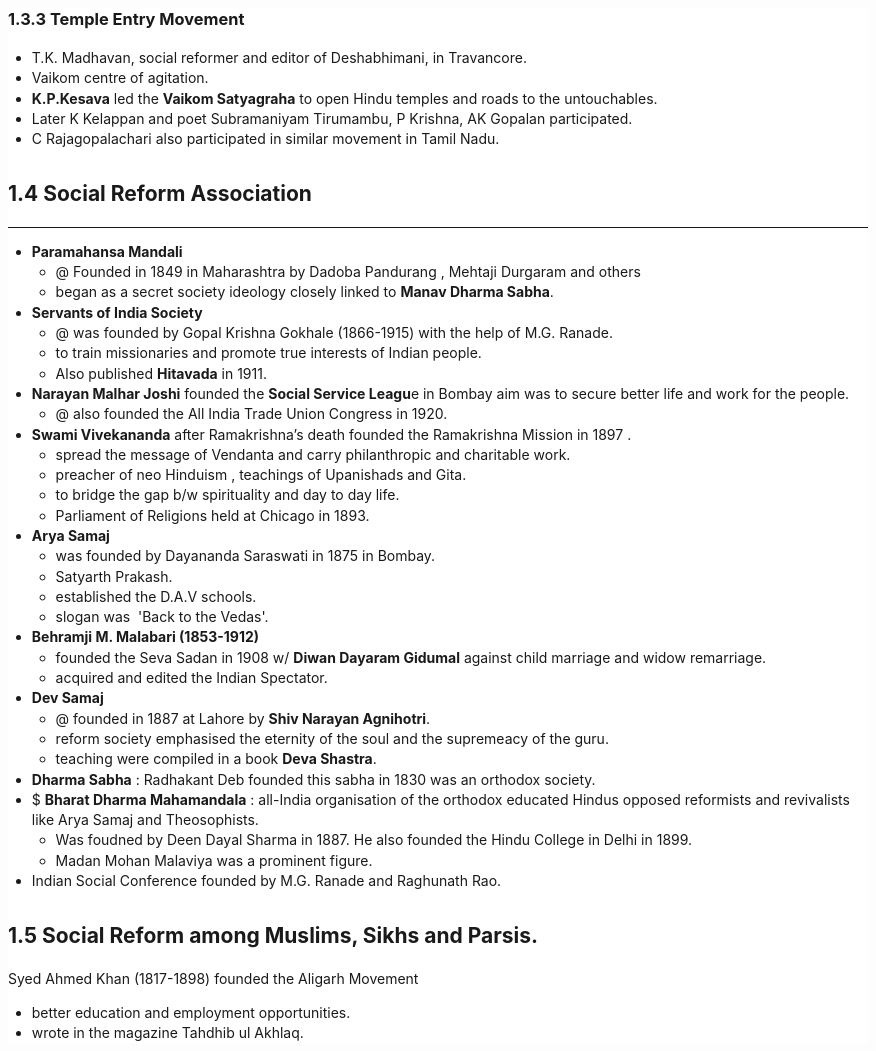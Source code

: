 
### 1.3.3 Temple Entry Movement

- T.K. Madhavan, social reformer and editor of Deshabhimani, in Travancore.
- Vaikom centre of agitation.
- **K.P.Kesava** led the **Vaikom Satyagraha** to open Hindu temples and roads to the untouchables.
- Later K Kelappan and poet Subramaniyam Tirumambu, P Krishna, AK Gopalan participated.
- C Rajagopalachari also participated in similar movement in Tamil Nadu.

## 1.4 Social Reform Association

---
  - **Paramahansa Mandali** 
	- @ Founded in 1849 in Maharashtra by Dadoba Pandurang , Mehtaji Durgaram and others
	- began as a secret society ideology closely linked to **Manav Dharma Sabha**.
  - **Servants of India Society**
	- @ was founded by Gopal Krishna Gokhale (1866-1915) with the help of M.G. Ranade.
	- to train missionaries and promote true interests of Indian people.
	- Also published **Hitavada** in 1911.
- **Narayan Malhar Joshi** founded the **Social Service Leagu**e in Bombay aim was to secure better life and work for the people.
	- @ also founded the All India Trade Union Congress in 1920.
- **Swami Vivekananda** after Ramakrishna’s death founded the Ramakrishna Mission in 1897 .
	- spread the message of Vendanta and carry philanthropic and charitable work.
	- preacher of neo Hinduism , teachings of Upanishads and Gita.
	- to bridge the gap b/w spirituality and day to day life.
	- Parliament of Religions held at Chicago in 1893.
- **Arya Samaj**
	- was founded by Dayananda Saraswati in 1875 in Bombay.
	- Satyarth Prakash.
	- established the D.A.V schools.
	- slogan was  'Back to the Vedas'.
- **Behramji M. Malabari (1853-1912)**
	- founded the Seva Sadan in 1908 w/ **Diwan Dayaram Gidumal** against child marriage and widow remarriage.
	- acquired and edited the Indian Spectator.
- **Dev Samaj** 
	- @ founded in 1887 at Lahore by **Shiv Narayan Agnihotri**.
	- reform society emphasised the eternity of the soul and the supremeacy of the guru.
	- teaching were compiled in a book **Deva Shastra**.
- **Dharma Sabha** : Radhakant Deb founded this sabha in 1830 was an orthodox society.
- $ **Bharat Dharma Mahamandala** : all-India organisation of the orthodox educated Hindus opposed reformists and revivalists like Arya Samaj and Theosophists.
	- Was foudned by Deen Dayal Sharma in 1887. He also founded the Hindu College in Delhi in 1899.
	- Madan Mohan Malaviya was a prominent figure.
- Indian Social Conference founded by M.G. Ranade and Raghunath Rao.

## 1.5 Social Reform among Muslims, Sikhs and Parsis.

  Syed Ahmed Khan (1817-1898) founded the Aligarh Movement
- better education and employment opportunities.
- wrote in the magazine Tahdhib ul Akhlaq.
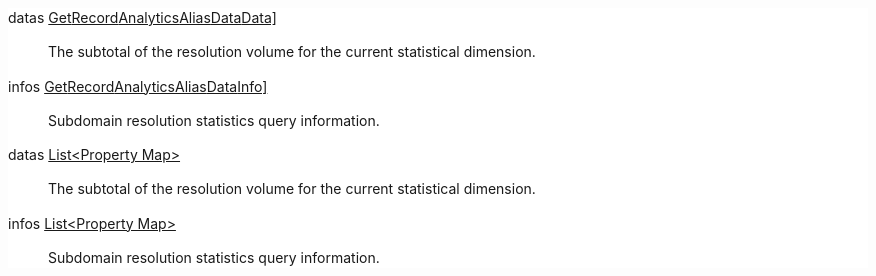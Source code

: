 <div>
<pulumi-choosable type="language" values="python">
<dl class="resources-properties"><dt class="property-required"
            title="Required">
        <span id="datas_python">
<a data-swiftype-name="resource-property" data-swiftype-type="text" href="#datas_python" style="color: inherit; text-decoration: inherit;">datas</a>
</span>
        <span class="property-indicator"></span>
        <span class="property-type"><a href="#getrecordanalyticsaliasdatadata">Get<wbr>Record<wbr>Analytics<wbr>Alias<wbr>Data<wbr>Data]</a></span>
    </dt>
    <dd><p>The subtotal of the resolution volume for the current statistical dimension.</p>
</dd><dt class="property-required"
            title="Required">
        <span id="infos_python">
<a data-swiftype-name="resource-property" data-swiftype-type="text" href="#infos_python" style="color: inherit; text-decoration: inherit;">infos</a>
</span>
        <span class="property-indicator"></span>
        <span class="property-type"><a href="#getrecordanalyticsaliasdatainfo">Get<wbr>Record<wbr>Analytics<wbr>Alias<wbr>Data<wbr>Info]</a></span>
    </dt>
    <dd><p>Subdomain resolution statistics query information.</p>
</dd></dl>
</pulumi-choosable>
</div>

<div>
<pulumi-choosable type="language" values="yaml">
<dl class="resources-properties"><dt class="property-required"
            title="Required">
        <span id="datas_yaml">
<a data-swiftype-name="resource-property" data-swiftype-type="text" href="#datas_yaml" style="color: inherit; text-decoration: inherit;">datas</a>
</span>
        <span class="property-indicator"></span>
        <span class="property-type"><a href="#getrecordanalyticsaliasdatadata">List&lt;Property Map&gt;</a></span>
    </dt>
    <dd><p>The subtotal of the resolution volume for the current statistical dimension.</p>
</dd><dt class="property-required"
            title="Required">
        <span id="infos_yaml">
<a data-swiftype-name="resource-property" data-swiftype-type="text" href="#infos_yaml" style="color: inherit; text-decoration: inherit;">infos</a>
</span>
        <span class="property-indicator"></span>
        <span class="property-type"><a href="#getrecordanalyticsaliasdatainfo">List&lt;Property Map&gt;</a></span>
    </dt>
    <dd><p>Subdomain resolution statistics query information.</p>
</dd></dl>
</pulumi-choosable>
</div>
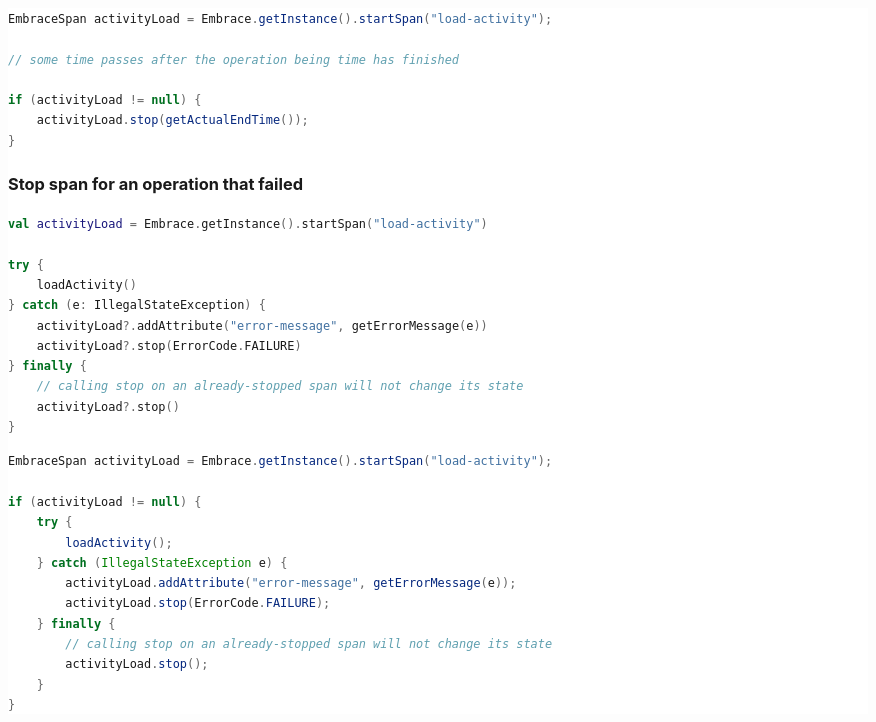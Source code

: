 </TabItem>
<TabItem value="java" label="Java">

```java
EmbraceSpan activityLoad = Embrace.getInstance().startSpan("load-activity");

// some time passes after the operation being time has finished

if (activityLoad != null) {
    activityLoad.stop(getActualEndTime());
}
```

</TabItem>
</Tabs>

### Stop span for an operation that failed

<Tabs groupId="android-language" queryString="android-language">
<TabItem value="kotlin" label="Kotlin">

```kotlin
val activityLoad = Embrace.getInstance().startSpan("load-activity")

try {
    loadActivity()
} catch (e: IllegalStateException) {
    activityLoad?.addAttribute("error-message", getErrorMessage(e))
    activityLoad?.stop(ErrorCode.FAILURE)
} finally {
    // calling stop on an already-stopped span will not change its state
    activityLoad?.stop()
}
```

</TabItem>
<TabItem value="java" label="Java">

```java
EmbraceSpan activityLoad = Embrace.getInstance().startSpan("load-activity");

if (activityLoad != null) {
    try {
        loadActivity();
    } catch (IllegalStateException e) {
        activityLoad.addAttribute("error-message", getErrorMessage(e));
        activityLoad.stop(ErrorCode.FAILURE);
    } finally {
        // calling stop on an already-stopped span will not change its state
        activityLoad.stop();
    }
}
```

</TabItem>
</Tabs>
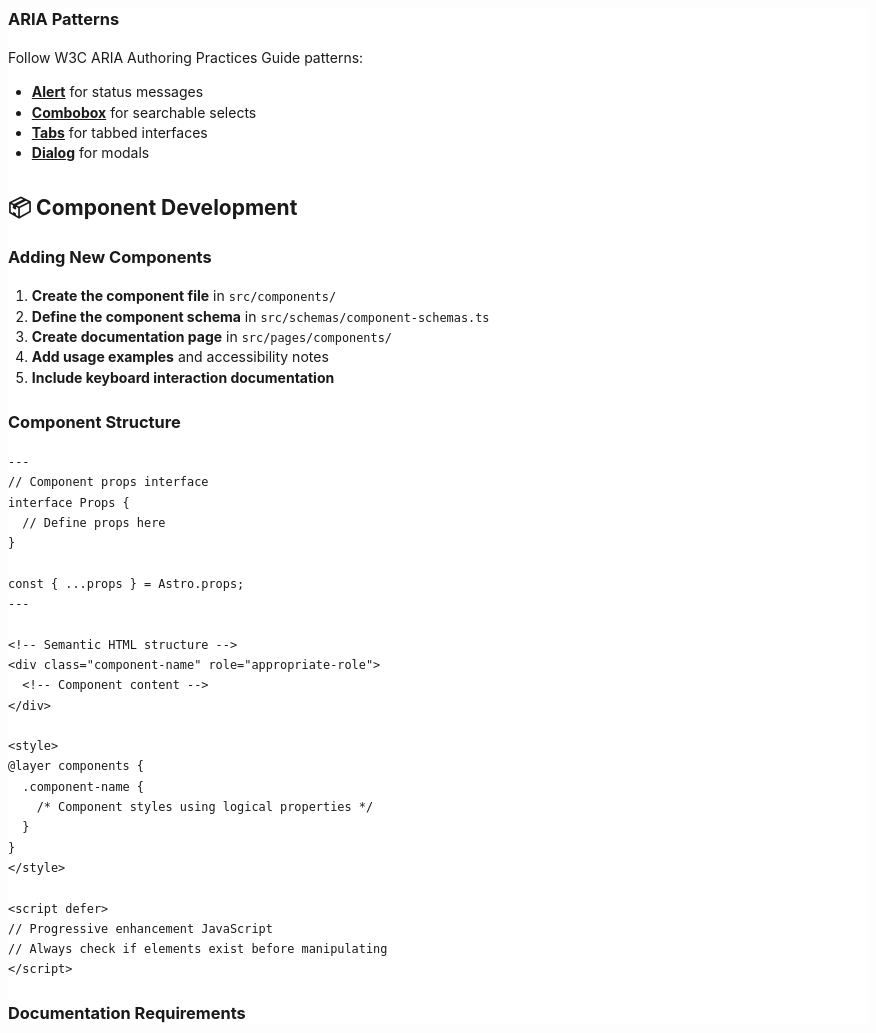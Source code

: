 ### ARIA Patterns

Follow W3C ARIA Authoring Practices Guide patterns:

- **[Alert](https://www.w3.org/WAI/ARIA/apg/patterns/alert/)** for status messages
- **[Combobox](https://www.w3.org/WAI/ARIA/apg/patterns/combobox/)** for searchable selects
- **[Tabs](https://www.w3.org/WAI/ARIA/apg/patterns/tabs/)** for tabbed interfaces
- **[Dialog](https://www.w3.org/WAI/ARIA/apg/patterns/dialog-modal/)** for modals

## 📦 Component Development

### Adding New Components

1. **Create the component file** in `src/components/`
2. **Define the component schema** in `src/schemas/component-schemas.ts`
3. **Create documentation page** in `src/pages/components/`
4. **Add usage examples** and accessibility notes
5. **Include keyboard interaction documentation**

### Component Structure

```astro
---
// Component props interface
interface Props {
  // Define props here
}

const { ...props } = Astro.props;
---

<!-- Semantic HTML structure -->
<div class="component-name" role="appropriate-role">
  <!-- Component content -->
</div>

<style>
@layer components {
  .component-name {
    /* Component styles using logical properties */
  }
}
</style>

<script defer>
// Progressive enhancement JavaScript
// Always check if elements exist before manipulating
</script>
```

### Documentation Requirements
═══
### Action item
Repeat the listing word for word. Leave images out.

### The completed task
Source code

: 
### 1.3.3 Temple Entry Movement

- T.K. Madhavan, social reformer and editor of Deshabhimani, in Travancore.
- Vaikom centre of agitation.
- **K.P.Kesava** led the **Vaikom Satyagraha** to open Hindu temples and roads to the untouchables.
- Later K Kelappan and poet Subramaniyam Tirumambu, P Krishna, AK Gopalan participated.
- C Rajagopalachari also participated in similar movement in Tamil Nadu.

## 1.4 Social Reform Association

---
  - **Paramahansa Mandali** 
	- @ Founded in 1849 in Maharashtra by Dadoba Pandurang , Mehtaji Durgaram and others
	- began as a secret society ideology closely linked to **Manav Dharma Sabha**.
  - **Servants of India Society**
	- @ was founded by Gopal Krishna Gokhale (1866-1915) with the help of M.G. Ranade.
	- to train missionaries and promote true interests of Indian people.
	- Also published **Hitavada** in 1911.
- **Narayan Malhar Joshi** founded the **Social Service Leagu**e in Bombay aim was to secure better life and work for the people.
	- @ also founded the All India Trade Union Congress in 1920.
- **Swami Vivekananda** after Ramakrishna’s death founded the Ramakrishna Mission in 1897 .
	- spread the message of Vendanta and carry philanthropic and charitable work.
	- preacher of neo Hinduism , teachings of Upanishads and Gita.
	- to bridge the gap b/w spirituality and day to day life.
	- Parliament of Religions held at Chicago in 1893.
- **Arya Samaj**
	- was founded by Dayananda Saraswati in 1875 in Bombay.
	- Satyarth Prakash.
	- established the D.A.V schools.
	- slogan was  'Back to the Vedas'.
- **Behramji M. Malabari (1853-1912)**
	- founded the Seva Sadan in 1908 w/ **Diwan Dayaram Gidumal** against child marriage and widow remarriage.
	- acquired and edited the Indian Spectator.
- **Dev Samaj** 
	- @ founded in 1887 at Lahore by **Shiv Narayan Agnihotri**.
	- reform society emphasised the eternity of the soul and the supremeacy of the guru.
	- teaching were compiled in a book **Deva Shastra**.
- **Dharma Sabha** : Radhakant Deb founded this sabha in 1830 was an orthodox society.
- $ **Bharat Dharma Mahamandala** : all-India organisation of the orthodox educated Hindus opposed reformists and revivalists like Arya Samaj and Theosophists.
	- Was foudned by Deen Dayal Sharma in 1887. He also founded the Hindu College in Delhi in 1899.
	- Madan Mohan Malaviya was a prominent figure.
- Indian Social Conference founded by M.G. Ranade and Raghunath Rao.

## 1.5 Social Reform among Muslims, Sikhs and Parsis.

  Syed Ahmed Khan (1817-1898) founded the Aligarh Movement
- better education and employment opportunities.
- wrote in the magazine Tahdhib ul Akhlaq.
Source code

: <div>
<pulumi-choosable type="language" values="python">
<dl class="resources-properties"><dt class="property-required"
            title="Required">
        <span id="datas_python">
<a data-swiftype-name="resource-property" data-swiftype-type="text" href="#datas_python" style="color: inherit; text-decoration: inherit;">datas</a>
</span>
        <span class="property-indicator"></span>
        <span class="property-type"><a href="#getrecordanalyticsaliasdatadata">Get<wbr>Record<wbr>Analytics<wbr>Alias<wbr>Data<wbr>Data]</a></span>
    </dt>
    <dd><p>The subtotal of the resolution volume for the current statistical dimension.</p>
</dd><dt class="property-required"
            title="Required">
        <span id="infos_python">
<a data-swiftype-name="resource-property" data-swiftype-type="text" href="#infos_python" style="color: inherit; text-decoration: inherit;">infos</a>
</span>
        <span class="property-indicator"></span>
        <span class="property-type"><a href="#getrecordanalyticsaliasdatainfo">Get<wbr>Record<wbr>Analytics<wbr>Alias<wbr>Data<wbr>Info]</a></span>
    </dt>
    <dd><p>Subdomain resolution statistics query information.</p>
</dd></dl>
</pulumi-choosable>
</div>

<div>
<pulumi-choosable type="language" values="yaml">
<dl class="resources-properties"><dt class="property-required"
            title="Required">
        <span id="datas_yaml">
<a data-swiftype-name="resource-property" data-swiftype-type="text" href="#datas_yaml" style="color: inherit; text-decoration: inherit;">datas</a>
</span>
        <span class="property-indicator"></span>
        <span class="property-type"><a href="#getrecordanalyticsaliasdatadata">List&lt;Property Map&gt;</a></span>
    </dt>
    <dd><p>The subtotal of the resolution volume for the current statistical dimension.</p>
</dd><dt class="property-required"
            title="Required">
        <span id="infos_yaml">
<a data-swiftype-name="resource-property" data-swiftype-type="text" href="#infos_yaml" style="color: inherit; text-decoration: inherit;">infos</a>
</span>
        <span class="property-indicator"></span>
        <span class="property-type"><a href="#getrecordanalyticsaliasdatainfo">List&lt;Property Map&gt;</a></span>
    </dt>
    <dd><p>Subdomain resolution statistics query information.</p>
</dd></dl>
</pulumi-choosable>
</div>
Source code

: </TabItem>
<TabItem value="java" label="Java">

```java
EmbraceSpan activityLoad = Embrace.getInstance().startSpan("load-activity");

// some time passes after the operation being time has finished

if (activityLoad != null) {
    activityLoad.stop(getActualEndTime());
}
```

</TabItem>
</Tabs>

### Stop span for an operation that failed

<Tabs groupId="android-language" queryString="android-language">
<TabItem value="kotlin" label="Kotlin">

```kotlin
val activityLoad = Embrace.getInstance().startSpan("load-activity")

try {
    loadActivity()
} catch (e: IllegalStateException) {
    activityLoad?.addAttribute("error-message", getErrorMessage(e))
    activityLoad?.stop(ErrorCode.FAILURE)
} finally {
    // calling stop on an already-stopped span will not change its state
    activityLoad?.stop()
}
```

</TabItem>
<TabItem value="java" label="Java">

```java
EmbraceSpan activityLoad = Embrace.getInstance().startSpan("load-activity");

if (activityLoad != null) {
    try {
        loadActivity();
    } catch (IllegalStateException e) {
        activityLoad.addAttribute("error-message", getErrorMessage(e));
        activityLoad.stop(ErrorCode.FAILURE);
    } finally {
        // calling stop on an already-stopped span will not change its state
        activityLoad.stop();
    }
}
```

</TabItem>
</Tabs>
Source code

: ### ARIA Patterns

Follow W3C ARIA Authoring Practices Guide patterns:

- **[Alert](https://www.w3.org/WAI/ARIA/apg/patterns/alert/)** for status messages
- **[Combobox](https://www.w3.org/WAI/ARIA/apg/patterns/combobox/)** for searchable selects
- **[Tabs](https://www.w3.org/WAI/ARIA/apg/patterns/tabs/)** for tabbed interfaces
- **[Dialog](https://www.w3.org/WAI/ARIA/apg/patterns/dialog-modal/)** for modals

## 📦 Component Development

### Adding New Components

1. **Create the component file** in `src/components/`
2. **Define the component schema** in `src/schemas/component-schemas.ts`
3. **Create documentation page** in `src/pages/components/`
4. **Add usage examples** and accessibility notes
5. **Include keyboard interaction documentation**

### Component Structure

```astro
---
// Component props interface
interface Props {
  // Define props here
}

const { ...props } = Astro.props;
---

<!-- Semantic HTML structure -->
<div class="component-name" role="appropriate-role">
  <!-- Component content -->
</div>

<style>
@layer components {
  .component-name {
    /* Component styles using logical properties */
  }
}
</style>

<script defer>
// Progressive enhancement JavaScript
// Always check if elements exist before manipulating
</script>
```

### Documentation Requirements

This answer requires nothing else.